Pop2Talk lets kids learn at their own pace and engages them via a playful learning environment in the form of a moonstone popping game.

The players pop moonstones. On a pop they hear a sample pronunciation of the target word. After a number of pops the player is shown the meaning of the word in a picture and asked to repeat the word.

Player's pronunciation is evaluated computationally and stars are handed as a reward. These stars measure the level of profiency in pronunciation. Now and then the player needs to pronounce a word without hearing the sample. This reinforces learning and also measures learning of vocabulary.

Pop2Talk method adjusts the ratio of hearing and pronouncing words and uses feedback and gamelike elements to keep the child interested.
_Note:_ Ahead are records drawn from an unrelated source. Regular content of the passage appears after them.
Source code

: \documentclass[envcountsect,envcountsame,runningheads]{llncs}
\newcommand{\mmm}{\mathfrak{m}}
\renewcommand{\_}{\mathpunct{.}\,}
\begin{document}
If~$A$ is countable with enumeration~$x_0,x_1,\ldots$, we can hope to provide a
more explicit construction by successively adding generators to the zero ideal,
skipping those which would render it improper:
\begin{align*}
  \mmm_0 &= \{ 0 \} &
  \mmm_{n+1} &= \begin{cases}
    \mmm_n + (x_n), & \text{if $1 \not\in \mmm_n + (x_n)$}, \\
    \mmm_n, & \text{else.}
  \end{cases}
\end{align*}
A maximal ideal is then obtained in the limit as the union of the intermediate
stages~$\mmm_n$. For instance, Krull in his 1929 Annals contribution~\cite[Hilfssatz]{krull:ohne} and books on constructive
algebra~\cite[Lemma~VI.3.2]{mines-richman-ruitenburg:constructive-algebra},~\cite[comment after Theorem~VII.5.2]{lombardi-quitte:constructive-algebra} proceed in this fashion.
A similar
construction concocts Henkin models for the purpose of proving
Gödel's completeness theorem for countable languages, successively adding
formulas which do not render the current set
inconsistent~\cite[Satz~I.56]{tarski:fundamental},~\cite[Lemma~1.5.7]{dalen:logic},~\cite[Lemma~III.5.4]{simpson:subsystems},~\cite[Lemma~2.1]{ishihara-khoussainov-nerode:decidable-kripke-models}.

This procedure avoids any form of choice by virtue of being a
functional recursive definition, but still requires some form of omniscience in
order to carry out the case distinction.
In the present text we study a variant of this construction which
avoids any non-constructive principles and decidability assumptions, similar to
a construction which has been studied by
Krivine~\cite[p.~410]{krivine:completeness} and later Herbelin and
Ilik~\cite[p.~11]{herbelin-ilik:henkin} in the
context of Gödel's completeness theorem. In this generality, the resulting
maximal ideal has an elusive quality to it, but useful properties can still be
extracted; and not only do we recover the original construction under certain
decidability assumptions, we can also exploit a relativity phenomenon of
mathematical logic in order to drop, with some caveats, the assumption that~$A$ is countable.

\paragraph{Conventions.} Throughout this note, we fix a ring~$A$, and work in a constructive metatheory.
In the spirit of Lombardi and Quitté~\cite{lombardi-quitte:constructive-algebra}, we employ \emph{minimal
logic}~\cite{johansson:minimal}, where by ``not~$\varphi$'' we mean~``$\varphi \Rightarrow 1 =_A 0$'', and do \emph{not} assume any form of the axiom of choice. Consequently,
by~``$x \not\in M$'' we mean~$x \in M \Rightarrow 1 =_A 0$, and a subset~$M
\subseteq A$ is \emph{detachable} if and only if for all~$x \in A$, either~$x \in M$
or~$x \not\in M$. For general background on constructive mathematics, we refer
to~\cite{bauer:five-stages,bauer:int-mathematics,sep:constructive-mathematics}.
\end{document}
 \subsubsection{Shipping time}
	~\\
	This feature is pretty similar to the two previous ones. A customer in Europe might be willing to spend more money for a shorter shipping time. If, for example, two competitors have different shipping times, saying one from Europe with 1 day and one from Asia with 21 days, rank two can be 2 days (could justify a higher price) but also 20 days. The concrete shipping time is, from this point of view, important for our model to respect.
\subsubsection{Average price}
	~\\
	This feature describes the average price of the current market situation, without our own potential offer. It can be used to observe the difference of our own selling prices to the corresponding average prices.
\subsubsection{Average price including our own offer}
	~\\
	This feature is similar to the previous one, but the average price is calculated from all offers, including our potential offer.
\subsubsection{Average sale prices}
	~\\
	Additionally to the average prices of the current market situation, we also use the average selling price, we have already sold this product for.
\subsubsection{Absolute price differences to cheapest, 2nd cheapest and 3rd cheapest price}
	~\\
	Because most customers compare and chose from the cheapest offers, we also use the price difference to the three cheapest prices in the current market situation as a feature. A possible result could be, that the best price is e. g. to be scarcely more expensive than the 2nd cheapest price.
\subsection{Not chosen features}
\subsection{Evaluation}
Pronunciation is the first step...

...or to be more precise, it’s the second. First you need to hear an example pronunciation. Listen and repeat, listen and repeat. Repeat enough times and eventually you’ll get the sounds right. Then you’ll be able to say the words you know in a way that others understand them, and on that basis you can start speaking full sentences.

Learning new sounds

Pronunciation is not only a linguistic attainment, it is also a motor skill rather like gymnastics or juggling. It takes numerous attempts to master the control of your vocal tract for a new sound. When you first hear a sound that is not in any of the languages you know, your brain does not even notice that it is new. Listening and repeating form a loop that allows you to gradually learn the new sound.

It takes time and effort before representations of the sound are formed in your brain. These changes in the sensory-motoric cortex are very small but they can detect when the language learner is able to distinguish between correct and incorrect pronunciations, whether their own or that of another person.

Pop2Talk evolved out of years of research at the University of Helsinki and Aalto University. Pop2Talk is based on a combination of brain research, educational science, and speech technology. From brain measurements of test subjects playing our language learning games, we can tell what is a generally suitable amount of repetition required to learn new sounds.

Probability of recall versus number of spoken repeats of a word in Pop2Talk game study. There is a dramatic increase in players' capability to remember spoken word forms after a certain number of repeats. Numbers will be published by Ylinen & al. (manucript under preparation).

Playing keeps the child invested

Listening to a sample over and over again and pronouncing the same word endless times can feel like a grind. You’ll need to hear a word hundreds of times and repeat it a few dozen times to form a lasting representation in your memory.

Many young children have a hard time concentrating on such an amount of work. A gaming environment can break the monotony of repetition by providing an exciting and rewarding side task.

By tuning the difficulty of the game by careful selection of words and a rewarding learning curve, the child can experience a satisfying sense of proficiency as well as a delightful feeling of being challenged. 

Tuning the difficulty of the game is enabled by the famous Leitner system. The Leitner system creates an effective model for enhancing learning.

The Leitner system is based on a simple spaced repetition. The system allows the game to automatically increase the number of words that a child still has difficulty with. Words that have already been mastered or learned during the game are presented less frequently and words that cause difficulties are carried along among the new words until they are mastered well enough.


The Leitner system adapts to both intensive and slow learning, allowing each learner an individual learning path.

How can AI help in learning pronunciation?

The pronunciation scoring in the Pop2Talk game is provided by our proprietary in-house speech analysis system which is driven by modern machine learning algorithms.

Childrens' voices have greater variety in speaking style as well as high variability in pitch and vocal tract size. This provides a challenge to speech recognition even when speaking in their native language. We understand this and have accordingly adapted our approach to speech recognition, enabling our technology to reflect the specific needs of children learning new languages.

From speech recognition to pronunciation recognition

Standard speech recognisers try to infer what the speaker tried to say, no matter how it was said. We redefined the problem: We know what the player wants to say, and so we can concentrate our efforts to detect pronunciation mistakes. Our scoring is based on perceived mistakes. Statistics of mistakes can be compiled to a report to a teacher.